Another excerpt from my latest book, Simple Realities (The pathway to happiness and success), which is now available at Amazon.com and on Kindle.
There are as many theories about selling as there are salespeople, ranging all the way from incompetents like Willy Loman to the super-salesmen-TV-evangelists. The best selling job I ever witnessed was the sale of a brand new automobile to a farming couple, neither of whom could drive. I didn’t see this as a particularly offensive act because the couple could clearly afford the car and surely one of them would learn to drive it. However, when two years later the car still sat, unused, in their barn, I asked the salesman how he ever managed to make that sale, He told me he convinced the couple they shouldn’t sit by and have their hated neighbour be the first in the area to own that year’s model.

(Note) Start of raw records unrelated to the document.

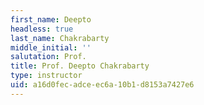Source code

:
 ```yaml
---
first_name: Deepto
headless: true
last_name: Chakrabarty
middle_initial: ''
salutation: Prof.
title: Prof. Deepto Chakrabarty
type: instructor
uid: a16d0fec-adce-ec6a-10b1-d8153a7427e6
---
```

There may be many reasons why people don’t buy something, but usually there is one main reason why they do; and it’s whatever happens to be most important to them.
An effective sales presentation needs a strong beginning and a strong ending, which should be as close together as possible.
You’ll never close the sale if you aren’t talking to the right person.
No matter how much people may need something, they usually have to want it before they’ll buy it.
It’s hard to sell something you wouldn’t buy yourself.
What you really have to sell is how your service or product can solve a problem.
The most important thing is not what a salesperson says; it’s what the buyer believes.
People must buy you before they’ll buy what you’re selling.
The potential business from any sales effort has to be enough to justify your time and effort.
People don’t really buy products and services; they buy the satisfaction of using them.
Give your customers a little more than they pay for, and they’ll always come back.
You should sell your product on value, not price; one way to do this is by asking what will happen if the customer does nothing about the “problem” your product will solve.
You’re not apt to sell the coat until the customer tries it on.
A customer who constantly makes unreasonable demands may not be a customer worth keeping.
Customer service isn’t somebody’s job; it’s everybody’s job.
Keeping a customer costs a fraction of the cost of getting a new one.
Customers never lose arguments.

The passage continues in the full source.